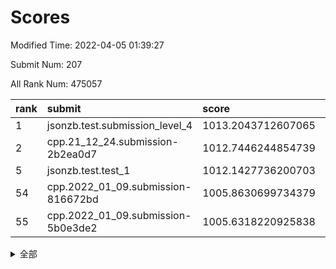 # Scores

Modified Time: 2022-04-05 01:39:27

Submit Num: 207

All Rank Num: 475057

| rank |               submit               |       score        |       sigma        | pk_num |
| :--- | :--------------------------------- | :----------------- | :----------------- | :----- |
| 1    | jsonzb.test.submission_level_4     | 1013.2043712607065 | 0.8257853373609354 | 9177   |
| 2    | cpp.21_12_24.submission-2b2ea0d7   | 1012.7446244854739 | 0.819750694490536  | 9185   |
| 5    | jsonzb.test.test_1                 | 1012.1427736200703 | 0.810359792415132  | 9179   |
| 54   | cpp.2022_01_09.submission-816672bd | 1005.8630699734379 | 0.7352296129776266 | 9177   |
| 55   | cpp.2022_01_09.submission-5b0e3de2 | 1005.6318220925838 | 0.7251395105044365 | 9181   |


<details>
<summary>全部</summary>

| rank |                 submit                 |       score        |       sigma        | pk_num |
| :--- | :------------------------------------- | :----------------- | :----------------- | :----- |
| 1    | jsonzb.test.submission_level_4         | 1013.2043712607065 | 0.8257853373609354 | 9177   |
| 2    | cpp.21_12_24.submission-2b2ea0d7       | 1012.7446244854739 | 0.819750694490536  | 9185   |
| 3    | gobigger.level_3.submission_level_3_18 | 1012.5430280145183 | 0.7872888298362829 | 9178   |
| 4    | gobigger.level_3.submission_level_3_10 | 1012.3412908051519 | 0.7761170407248229 | 9178   |
| 5    | jsonzb.test.test_1                     | 1012.1427736200703 | 0.810359792415132  | 9179   |
| 6    | gobigger.level_3.submission_level_3_45 | 1011.5296267024933 | 0.7720267370733374 | 9176   |
| 7    | gobigger.level_3.submission_level_3_21 | 1011.3310108139344 | 0.7421971623912221 | 9180   |
| 8    | gobigger.level_3.submission_level_3_5  | 1011.1983876259692 | 0.7720371973596465 | 9174   |
| 9    | gobigger.level_3.submission_level_3_0  | 1010.8514545515795 | 0.7883766609875611 | 9181   |
| 10   | gobigger.level_3.submission_level_3_15 | 1010.6866753265979 | 0.8311122992334381 | 9180   |
| 11   | gobigger.level_3.submission_level_3_13 | 1010.6069118036824 | 0.7840101622256099 | 9183   |
| 12   | gobigger.level_3.submission_level_3_49 | 1010.5082262225112 | 0.7703453273768676 | 9182   |
| 13   | gobigger.level_3.submission_level_3_32 | 1010.5048154356491 | 0.7711965987796513 | 9179   |
| 14   | gobigger.level_3.submission_level_3_2  | 1010.4107865060298 | 0.7510271467475714 | 9180   |
| 15   | gobigger.level_3.submission_level_3_16 | 1010.3798102463843 | 0.7451008016207966 | 9175   |
| 16   | gobigger.level_3.submission_level_3_27 | 1010.3621853458919 | 0.7566439038117057 | 9178   |
| 17   | gobigger.level_3.submission_level_3_37 | 1010.3573266422006 | 0.7863526119723329 | 9183   |
| 18   | gobigger.level_3.submission_level_3_38 | 1010.3415349447804 | 0.7591907963322776 | 9182   |
| 19   | gobigger.level_3.submission_level_3_31 | 1010.3192113868283 | 0.7556133148603237 | 9179   |
| 20   | gobigger.level_3.submission_level_3_11 | 1010.2816311326459 | 0.7634563404971128 | 9176   |
| 21   | gobigger.level_3.submission_level_3_12 | 1010.2637191071904 | 0.7717479359469968 | 9176   |
| 22   | gobigger.level_3.submission_level_3_8  | 1010.2417861973368 | 0.7597163045777997 | 9182   |
| 23   | gobigger.level_3.submission_level_3_36 | 1010.2202774552228 | 0.7594759661726882 | 9180   |
| 24   | gobigger.level_3.submission_level_3_1  | 1010.2007245062657 | 0.7656675200134054 | 9176   |
| 25   | gobigger.level_3.submission_level_3_25 | 1010.1917725621688 | 0.7466048966436346 | 9183   |
| 26   | gobigger.level_3.submission_level_3_4  | 1010.1583296545859 | 0.7358115726059106 | 9181   |
| 27   | gobigger.level_3.submission_level_3_48 | 1010.0651647290991 | 0.7553139858455491 | 9179   |
| 28   | gobigger.level_3.submission_level_3_35 | 1009.9916330716218 | 0.7506947512874521 | 9180   |
| 29   | gobigger.level_3.submission_level_3_44 | 1009.9268605918419 | 0.7749628433524967 | 9177   |
| 30   | gobigger.level_3.submission_level_3_26 | 1009.9097496926523 | 0.7533667038238914 | 9181   |
| 31   | gobigger.level_3.submission_level_3_42 | 1009.8752027863285 | 0.7815441928518949 | 9179   |
| 32   | gobigger.level_3.submission_level_3_30 | 1009.8155550563298 | 0.7536160857007546 | 9177   |
| 33   | gobigger.level_3.submission_level_3_17 | 1009.7650760269792 | 0.7705065036213624 | 9183   |
| 34   | gobigger.level_3.submission_level_3_19 | 1009.6964390644389 | 0.7561119319371765 | 9176   |
| 35   | gobigger.level_3.submission_level_3_28 | 1009.6797285069458 | 0.7526560586522555 | 9183   |
| 36   | gobigger.level_3.submission_level_3_43 | 1009.6765992040937 | 0.7625262029096354 | 9179   |
| 37   | gobigger.level_3.submission_level_3_6  | 1009.4804415446436 | 0.7787277439347842 | 9179   |
| 38   | gobigger.level_3.submission_level_3_23 | 1009.4539566802974 | 0.757824696903023  | 9176   |
| 39   | gobigger.level_3.submission_level_3_22 | 1009.4407925918355 | 0.7600210091609345 | 9183   |
| 40   | gobigger.level_3.submission_level_3_47 | 1009.3692172713153 | 0.7563564902138987 | 9176   |
| 41   | gobigger.level_3.submission_level_3_20 | 1009.3626988655644 | 0.7416376072688791 | 9183   |
| 42   | gobigger.level_3.submission_level_3_40 | 1009.3367514592841 | 0.7259190455094711 | 9181   |
| 43   | gobigger.level_3.submission_level_3_29 | 1009.0809084391469 | 0.7474543632630166 | 9176   |
| 44   | gobigger.level_3.submission_level_3_39 | 1009.0123188296548 | 0.777952914661705  | 9179   |
| 45   | gobigger.level_3.submission_level_3_46 | 1008.9680912183494 | 0.7363647524821226 | 9174   |
| 46   | gobigger.level_3.submission_level_3_41 | 1008.7913882237614 | 0.7497509015833927 | 9182   |
| 47   | gobigger.level_3.submission_level_3_14 | 1008.7225325973778 | 0.7791237087625581 | 9180   |
| 48   | gobigger.level_3.submission_level_3_7  | 1008.6706171332851 | 0.729259168568988  | 9176   |
| 49   | gobigger.level_3.submission_level_3_34 | 1008.6617519681793 | 0.7472339359596226 | 9174   |
| 50   | gobigger.level_3.submission_level_3_24 | 1008.5857417652684 | 0.729509321933081  | 9178   |
| 51   | gobigger.level_3.submission_level_3_3  | 1008.5637142695255 | 0.7299853042463252 | 9185   |
| 52   | gobigger.level_3.submission_level_3_9  | 1008.1690812910748 | 0.7536106421562349 | 9175   |
| 53   | gobigger.level_3.submission_level_3_33 | 1008.1650113320399 | 0.7392925342175487 | 9176   |
| 54   | cpp.2022_01_09.submission-816672bd     | 1005.8630699734379 | 0.7352296129776266 | 9177   |
| 55   | cpp.2022_01_09.submission-5b0e3de2     | 1005.6318220925838 | 0.7251395105044365 | 9181   |
| 56   | gobigger.level_1.submission_level_1_5  | 1005.2059733405578 | 0.70916044037253   | 9182   |
| 57   | gobigger.level_1.submission_level_1_34 | 1004.9416349439873 | 0.7087501048957052 | 9182   |
| 58   | gobigger.level_1.submission_level_1_28 | 1004.885096011769  | 0.7199046697617911 | 9183   |
| 59   | gobigger.level_1.submission_level_1_36 | 1004.7221506067868 | 0.7242922240182212 | 9177   |
| 60   | gobigger.level_1.submission_level_1_31 | 1004.5235727750241 | 0.7117679948013629 | 9181   |
| 61   | gobigger.level_1.submission_level_1_40 | 1004.5188785145277 | 0.7111367411364099 | 9177   |
| 62   | gobigger.level_1.submission_level_1_24 | 1004.2844901223968 | 0.712056400755453  | 9181   |
| 63   | gobigger.level_1.submission_level_1_49 | 1004.2294282783995 | 0.7083392518688701 | 9181   |
| 64   | gobigger.level_1.submission_level_1_21 | 1004.1313153680936 | 0.7198489957801502 | 9180   |
| 65   | gobigger.level_1.submission_level_1_14 | 1004.1183146476787 | 0.7280985713613093 | 9180   |
| 66   | gobigger.level_1.submission_level_1_9  | 1004.0363084844697 | 0.7205326177487128 | 9177   |
| 67   | gobigger.level_1.submission_level_1_32 | 1003.8952181899745 | 0.7149885213517293 | 9181   |
| 68   | gobigger.level_1.submission_level_1_37 | 1003.8378770956922 | 0.7085645512421899 | 9182   |
| 69   | gobigger.level_1.submission_level_1_11 | 1003.7952502420951 | 0.7215709609460553 | 9175   |
| 70   | gobigger.level_1.submission_level_1_13 | 1003.7949786214192 | 0.7124934810212388 | 9180   |
| 71   | gobigger.level_1.submission_level_1_48 | 1003.7614641143789 | 0.7224286098502061 | 9184   |
| 72   | gobigger.level_1.submission_level_1_46 | 1003.7015403893777 | 0.7064590096021326 | 9179   |
| 73   | gobigger.level_1.submission_level_1_25 | 1003.5931939147157 | 0.7174647167431609 | 9177   |
| 74   | gobigger.level_1.submission_level_1_29 | 1003.4792132611715 | 0.718778734052368  | 9185   |
| 75   | gobigger.level_1.submission_level_1_22 | 1003.4521510727321 | 0.715137188831896  | 9182   |
| 76   | gobigger.level_1.submission_level_1_47 | 1003.432346212242  | 0.7250906785414134 | 9183   |
| 77   | gobigger.level_1.submission_level_1_39 | 1003.417457165555  | 0.7197204868034937 | 9180   |
| 78   | gobigger.level_1.submission_level_1_17 | 1003.4105500994355 | 0.7175873935564194 | 9181   |
| 79   | gobigger.level_1.submission_level_1_12 | 1003.2911873304395 | 0.7247033956264259 | 9182   |
| 80   | gobigger.level_1.submission_level_1_4  | 1003.2213646519824 | 0.7038109906345738 | 9181   |
| 81   | gobigger.level_1.submission_level_1_41 | 1003.1632811837628 | 0.712624325177643  | 9178   |
| 82   | gobigger.level_1.submission_level_1_23 | 1003.1485386699758 | 0.7210164776108758 | 9180   |
| 83   | gobigger.level_1.submission_level_1_10 | 1003.1358485764242 | 0.7074321547327826 | 9177   |
| 84   | gobigger.level_1.submission_level_1_27 | 1003.000493742139  | 0.7055283314104467 | 9182   |
| 85   | gobigger.level_1.submission_level_1_3  | 1002.9944015101839 | 0.7121312016741755 | 9178   |
| 86   | gobigger.level_1.submission_level_1_8  | 1002.9926303121298 | 0.7180142947485096 | 9178   |
| 87   | gobigger.level_1.submission_level_1_16 | 1002.8981300279495 | 0.7131752121627944 | 9177   |
| 88   | gobigger.level_1.submission_level_1_35 | 1002.8411949614248 | 0.7086931032749345 | 9185   |
| 89   | gobigger.level_1.submission_level_1_26 | 1002.7958126306387 | 0.7147251445905385 | 9182   |
| 90   | gobigger.level_1.submission_level_1_15 | 1002.7317173920292 | 0.7295896001277603 | 9179   |
| 91   | gobigger.level_1.submission_level_1_6  | 1002.7285481759907 | 0.7367284606469111 | 9176   |
| 92   | gobigger.level_1.submission_level_1_38 | 1002.7277108032538 | 0.7181605147789623 | 9178   |
| 93   | gobigger.level_1.submission_level_1_2  | 1002.7204796582523 | 0.7075006099066874 | 9182   |
| 94   | gobigger.level_1.submission_level_1_19 | 1002.6527465119066 | 0.7154556398734799 | 9181   |
| 95   | gobigger.level_1.submission_level_1_44 | 1002.6374491222712 | 0.7150764063137817 | 9178   |
| 96   | gobigger.level_1.submission_level_1_30 | 1002.6364449369412 | 0.7219844307656119 | 9180   |
| 97   | gobigger.level_1.submission_level_1_45 | 1002.5591054912788 | 0.711463187681293  | 9180   |
| 98   | gobigger.level_1.submission_level_1_42 | 1002.4224904390558 | 0.7186419933337888 | 9178   |
| 99   | gobigger.level_1.submission_level_1_33 | 1002.3501926968122 | 0.7067799041599762 | 9176   |
| 100  | gobigger.level_1.submission_level_1_7  | 1002.2927207376003 | 0.7262241372991112 | 9181   |
| 101  | gobigger.level_1.submission_level_1_18 | 1002.2063173907543 | 0.7121247811828302 | 9180   |
| 102  | gobigger.level_1.submission_level_1_20 | 1002.0689465807561 | 0.713530050389244  | 9184   |
| 103  | gobigger.level_1.submission_level_1_1  | 1001.7838361658067 | 0.7115679041312749 | 9180   |
| 104  | gobigger.level_1.submission_level_1_0  | 1001.714834628279  | 0.7040118713102944 | 9183   |
| 105  | gobigger.level_1.submission_level_1_43 | 1001.3889283795211 | 0.7104603606441088 | 9179   |
| 106  | gobigger.random.submission_random_25   | 997.6463370317082  | 0.6912540384071496 | 9185   |
| 107  | gobigger.random.submission_random_27   | 997.5827693175155  | 0.7129611023988012 | 9182   |
| 108  | gobigger.random.submission_random_39   | 997.3831392934584  | 0.7127524491146131 | 9182   |
| 109  | gobigger.random.submission_random_16   | 997.2301615811278  | 0.7092203882446763 | 9180   |
| 110  | gobigger.random.submission_random_38   | 997.1618880926621  | 0.7128120583605587 | 9183   |
| 111  | gobigger.random.submission_random_49   | 997.0444061110932  | 0.7095555920677109 | 9176   |
| 112  | gobigger.random.submission_random_35   | 997.0421914047977  | 0.705163550473983  | 9181   |
| 113  | gobigger.random.submission_random_21   | 997.0297563039288  | 0.7054299266934777 | 9181   |
| 114  | gobigger.random.submission_random_28   | 996.9673363247575  | 0.7177358480698708 | 9178   |
| 115  | gobigger.random.submission_random_37   | 996.8827926231623  | 0.7032084803571111 | 9186   |
| 116  | gobigger.random.submission_random_18   | 996.8824115920723  | 0.7183055172740312 | 9182   |
| 117  | gobigger.random.submission_random_13   | 996.8221558624479  | 0.710454664378294  | 9185   |
| 118  | gobigger.random.submission_random_34   | 996.7392410120264  | 0.6973440600776969 | 9177   |
| 119  | gobigger.random.submission_random_3    | 996.6082562678337  | 0.7082493880719839 | 9181   |
| 120  | gobigger.random.submission_random_45   | 996.5783582771567  | 0.7004272674059944 | 9184   |
| 121  | gobigger.random.submission_random_14   | 996.4680565227723  | 0.7133997373057147 | 9179   |
| 122  | gobigger.random.submission_random_41   | 996.4414013407115  | 0.7039797966950053 | 9177   |
| 123  | gobigger.random.submission_random_9    | 996.4266315045585  | 0.7049416652015068 | 9183   |
| 124  | gobigger.random.submission_random_4    | 996.4151751567084  | 0.6998570153446018 | 9180   |
| 125  | gobigger.random.submission_random_8    | 996.4130252306649  | 0.7057230122664022 | 9180   |
| 126  | gobigger.random.submission_random_31   | 996.3916195406792  | 0.7118791170833002 | 9177   |
| 127  | gobigger.random.submission_random_42   | 996.3340418430347  | 0.7184128141037982 | 9183   |
| 128  | gobigger.random.submission_random_23   | 996.2778567992448  | 0.6959329410985762 | 9177   |
| 129  | gobigger.random.submission_random_0    | 996.2766683891479  | 0.7051143626638422 | 9179   |
| 130  | gobigger.random.submission_random_1    | 996.2405092481116  | 0.7117410846973857 | 9177   |
| 131  | gobigger.random.submission_random_19   | 996.219296836868   | 0.7032498111735062 | 9183   |
| 132  | gobigger.random.submission_random_44   | 996.1141430392411  | 0.715787203680991  | 9180   |
| 133  | gobigger.random.submission_random_46   | 996.1010072860048  | 0.6915235339158826 | 9180   |
| 134  | gobigger.random.submission_random_10   | 996.013430007797   | 0.7163582387012933 | 9186   |
| 135  | gobigger.random.submission_random_30   | 995.9783327664425  | 0.7032905899276687 | 9178   |
| 136  | gobigger.random.submission_random_22   | 995.9543583399825  | 0.6995523308198124 | 9180   |
| 137  | gobigger.random.submission_random_33   | 995.905226279579   | 0.7124933140739514 | 9183   |
| 138  | gobigger.random.submission_random_2    | 995.8854948255421  | 0.7192290595145545 | 9178   |
| 139  | gobigger.random.submission_random_5    | 995.8346481647387  | 0.7152751039279666 | 9183   |
| 140  | gobigger.random.submission_random_36   | 995.8089315727789  | 0.713220655286999  | 9183   |
| 141  | gobigger.random.submission_random_11   | 995.7799321012012  | 0.7175033469897524 | 9180   |
| 142  | gobigger.random.submission_random_26   | 995.7157713538381  | 0.7009654457030491 | 9180   |
| 143  | gobigger.random.submission_random_48   | 995.6767107109056  | 0.7017955826925666 | 9186   |
| 144  | gobigger.random.submission_random_7    | 995.6584970260366  | 0.7101416954939215 | 9182   |
| 145  | gobigger.random.submission_random_47   | 995.6268464891581  | 0.7053398904403456 | 9178   |
| 146  | gobigger.random.submission_random_43   | 995.6186326946337  | 0.6992297615698955 | 9176   |
| 147  | gobigger.random.submission_random_17   | 995.2754292000167  | 0.7323107874610815 | 9180   |
| 148  | gobigger.random.submission_random_12   | 995.2334661099214  | 0.7191736596463674 | 9182   |
| 149  | gobigger.random.submission_random_32   | 995.1896581827416  | 0.7066328449736974 | 9180   |
| 150  | gobigger.random.submission_random_15   | 995.1602659541225  | 0.7042646924278673 | 9177   |
| 151  | gobigger.random.submission_random_20   | 994.9530329131729  | 0.717475151350676  | 9178   |
| 152  | gobigger.random.submission_random_40   | 994.8575194134256  | 0.7152653601524687 | 9179   |
| 153  | gobigger.random.submission_random_6    | 994.7488304426653  | 0.719239733934564  | 9181   |
| 154  | gobigger.random.submission_random_24   | 994.713113890527   | 0.7094887349627731 | 9183   |
| 155  | gobigger.random.submission_random_29   | 994.3225942664086  | 0.7142812162559742 | 9184   |
| 156  | gobigger.level_2.submission_level_2_27 | 993.9893249444391  | 0.7256776759925211 | 9182   |
| 157  | gobigger.level_2.submission_level_2_20 | 993.8386452997968  | 0.7194623849911332 | 9182   |
| 158  | gobigger.level_2.submission_level_2_6  | 993.7536242816207  | 0.7409655901704302 | 9182   |
| 159  | gobigger.level_2.submission_level_2_0  | 993.7394084012765  | 0.743553729835473  | 9178   |
| 160  | gobigger.level_2.submission_level_2_43 | 993.3936074037537  | 0.7272575741606742 | 9182   |
| 161  | gobigger.level_2.submission_level_2_13 | 993.3752574776244  | 0.7261989038469872 | 9179   |
| 162  | gobigger.level_2.submission_level_2_33 | 992.9854254243559  | 0.7370301687426344 | 9176   |
| 163  | gobigger.level_2.submission_level_2_23 | 992.8854262062165  | 0.7294050289700983 | 9176   |
| 164  | gobigger.level_2.submission_level_2_17 | 992.7342280470381  | 0.7289072965590839 | 9176   |
| 165  | gobigger.level_2.submission_level_2_39 | 992.7330797777955  | 0.7473580683822371 | 9186   |
| 166  | gobigger.level_2.submission_level_2_9  | 992.7096359655197  | 0.7384119272245202 | 9179   |
| 167  | gobigger.level_2.submission_level_2_46 | 992.6449690190042  | 0.7357503838003038 | 9180   |
| 168  | gobigger.level_2.submission_level_2_42 | 992.5132837181392  | 0.7413583257231379 | 9178   |
| 169  | gobigger.level_2.submission_level_2_22 | 992.4753118656097  | 0.7380584962398676 | 9177   |
| 170  | gobigger.level_2.submission_level_2_21 | 992.435688441483   | 0.7268030180320207 | 9183   |
| 171  | gobigger.level_2.submission_level_2_29 | 992.3954270879135  | 0.7344885168789673 | 9186   |
| 172  | gobigger.level_2.submission_level_2_12 | 992.3660419222567  | 0.7655052783761113 | 9177   |
| 173  | gobigger.level_2.submission_level_2_34 | 992.3503967431004  | 0.7307940147959017 | 9180   |
| 174  | gobigger.level_2.submission_level_2_25 | 992.3278209424722  | 0.7461835206678991 | 9176   |
| 175  | gobigger.level_2.submission_level_2_48 | 992.2729430694752  | 0.7465424555742277 | 9179   |
| 176  | gobigger.level_2.submission_level_2_15 | 992.2541227169745  | 0.7479316045965384 | 9177   |
| 177  | gobigger.level_2.submission_level_2_49 | 992.2540087295379  | 0.746583036337561  | 9184   |
| 178  | gobigger.level_2.submission_level_2_31 | 992.2445843383235  | 0.74502112071419   | 9181   |
| 179  | gobigger.level_2.submission_level_2_7  | 992.2431033776642  | 0.7537135241089629 | 9181   |
| 180  | gobigger.level_2.submission_level_2_38 | 992.1979364968983  | 0.7412604165836562 | 9180   |
| 181  | gobigger.level_2.submission_level_2_2  | 991.991926642479   | 0.750463711742714  | 9175   |
| 182  | gobigger.level_2.submission_level_2_26 | 991.9414650152767  | 0.7404360437013088 | 9175   |
| 183  | gobigger.level_2.submission_level_2_10 | 991.9372960410766  | 0.7482257790016413 | 9178   |
| 184  | gobigger.level_2.submission_level_2_19 | 991.9168995678078  | 0.7417422110070602 | 9182   |
| 185  | gobigger.level_2.submission_level_2_37 | 991.859072981165   | 0.7227980569067503 | 9179   |
| 186  | gobigger.level_2.submission_level_2_18 | 991.8379589585945  | 0.7248052298270602 | 9176   |
| 187  | gobigger.level_2.submission_level_2_35 | 991.835293811589   | 0.7468435977468562 | 9178   |
| 188  | gobigger.level_2.submission_level_2_32 | 991.7711610313831  | 0.740269344488883  | 9178   |
| 189  | gobigger.level_2.submission_level_2_24 | 991.7120913668741  | 0.7473543358584258 | 9178   |
| 190  | gobigger.level_2.submission_level_2_41 | 991.6253297912684  | 0.7405648189962852 | 9184   |
| 191  | gobigger.level_2.submission_level_2_4  | 991.4713527735827  | 0.734982750886911  | 9172   |
| 192  | gobigger.level_2.submission_level_2_11 | 991.417620787674   | 0.7495189327518708 | 9184   |
| 193  | gobigger.level_2.submission_level_2_47 | 991.3878755831536  | 0.755382153129397  | 9180   |
| 194  | gobigger.level_2.submission_level_2_30 | 991.3871227533133  | 0.7506868054408622 | 9176   |
| 195  | gobigger.level_2.submission_level_2_40 | 991.2713522555582  | 0.7619028946393451 | 9181   |
| 196  | gobigger.level_2.submission_level_2_8  | 991.2568524629976  | 0.7759371307147055 | 9182   |
| 197  | gobigger.level_2.submission_level_2_14 | 991.1877854602504  | 0.7345538199865819 | 9183   |
| 198  | gobigger.level_2.submission_level_2_45 | 991.1193933059614  | 0.7525963242383238 | 9184   |
| 199  | gobigger.level_2.submission_level_2_1  | 991.1137573487038  | 0.7567790956241711 | 9180   |
| 200  | gobigger.level_2.submission_level_2_36 | 991.0237100567274  | 0.7736864164684897 | 9176   |
| 201  | gobigger.level_2.submission_level_2_3  | 991.0208686545873  | 0.7484154515825944 | 9180   |
| 202  | gobigger.level_2.submission_level_2_44 | 990.9993946738206  | 0.7589465060019259 | 9177   |
| 203  | gobigger.level_2.submission_level_2_28 | 990.9776824633367  | 0.7658307518409623 | 9174   |
| 204  | gobigger.level_2.submission_level_2_5  | 989.8270622766289  | 0.7632770257495426 | 9186   |
| 205  | gobigger.level_2.submission_level_2_16 | 989.800641327252   | 0.7799351862918723 | 9183   |
| 206  | gobigger.none.submission_none_1        | 977.3198853747767  | 1.3206672623709406 | 9183   |
| 207  | gobigger.none.submission_none_0        | 976.2165986544009  | 1.4463654281314526 | 9182   |

</details>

Exercise goal
How many lines of the records contain the string "none"? Respond with the number alone.

Task output
2